START Information provided

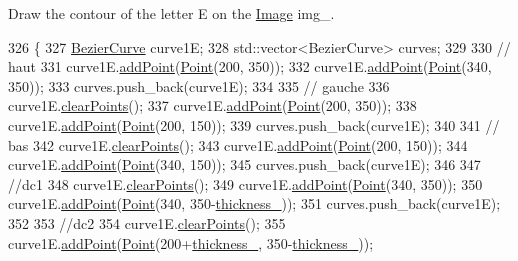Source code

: Draw the contour of the letter E on the \mbox{\hyperlink{class_image}{Image}} img\+\_\+. 


\begin{DoxyCode}
326               \{
327     \mbox{\hyperlink{class_bezier_curve}{BezierCurve}} curve1E;
328     std::vector<BezierCurve> curves;
329 
330     \textcolor{comment}{// haut}
331     curve1E.\mbox{\hyperlink{class_bezier_curve_a38d16c18b36ae45619b05e26e226cf34}{addPoint}}(\mbox{\hyperlink{class_point}{Point}}(200, 350));
332     curve1E.\mbox{\hyperlink{class_bezier_curve_a38d16c18b36ae45619b05e26e226cf34}{addPoint}}(\mbox{\hyperlink{class_point}{Point}}(340, 350));
333     curves.push\_back(curve1E);
334 
335     \textcolor{comment}{// gauche}
336     curve1E.\mbox{\hyperlink{class_bezier_curve_a0ba8ce66d5af5971ae6a1b506029728e}{clearPoints}}();
337     curve1E.\mbox{\hyperlink{class_bezier_curve_a38d16c18b36ae45619b05e26e226cf34}{addPoint}}(\mbox{\hyperlink{class_point}{Point}}(200, 350));
338     curve1E.\mbox{\hyperlink{class_bezier_curve_a38d16c18b36ae45619b05e26e226cf34}{addPoint}}(\mbox{\hyperlink{class_point}{Point}}(200, 150));
339     curves.push\_back(curve1E);
340 
341     \textcolor{comment}{// bas}
342     curve1E.\mbox{\hyperlink{class_bezier_curve_a0ba8ce66d5af5971ae6a1b506029728e}{clearPoints}}();
343     curve1E.\mbox{\hyperlink{class_bezier_curve_a38d16c18b36ae45619b05e26e226cf34}{addPoint}}(\mbox{\hyperlink{class_point}{Point}}(200, 150));
344     curve1E.\mbox{\hyperlink{class_bezier_curve_a38d16c18b36ae45619b05e26e226cf34}{addPoint}}(\mbox{\hyperlink{class_point}{Point}}(340, 150));
345     curves.push\_back(curve1E);
346 
347     \textcolor{comment}{//dc1}
348     curve1E.\mbox{\hyperlink{class_bezier_curve_a0ba8ce66d5af5971ae6a1b506029728e}{clearPoints}}();
349     curve1E.\mbox{\hyperlink{class_bezier_curve_a38d16c18b36ae45619b05e26e226cf34}{addPoint}}(\mbox{\hyperlink{class_point}{Point}}(340, 350));
350     curve1E.\mbox{\hyperlink{class_bezier_curve_a38d16c18b36ae45619b05e26e226cf34}{addPoint}}(\mbox{\hyperlink{class_point}{Point}}(340, 350-\mbox{\hyperlink{class_font_v1_aed8040e76be9a52833627b92f0fb4e5f}{thickness\_}}));
351     curves.push\_back(curve1E);
352 
353     \textcolor{comment}{//dc2}
354     curve1E.\mbox{\hyperlink{class_bezier_curve_a0ba8ce66d5af5971ae6a1b506029728e}{clearPoints}}();
355     curve1E.\mbox{\hyperlink{class_bezier_curve_a38d16c18b36ae45619b05e26e226cf34}{addPoint}}(\mbox{\hyperlink{class_point}{Point}}(200+\mbox{\hyperlink{class_font_v1_aed8040e76be9a52833627b92f0fb4e5f}{thickness\_}}, 350-\mbox{\hyperlink{class_font_v1_aed8040e76be9a52833627b92f0fb4e5f}{thickness\_}}));

\end{DoxyCode}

END Information provided

→ Task requirements: If a line in the records has the word "comment", copy that line.

→ Problem solution:
330     \textcolor{comment}{// haut}
335     \textcolor{comment}{// gauche}
341     \textcolor{comment}{// bas}
347     \textcolor{comment}{//dc1}
353     \textcolor{comment}{//dc2}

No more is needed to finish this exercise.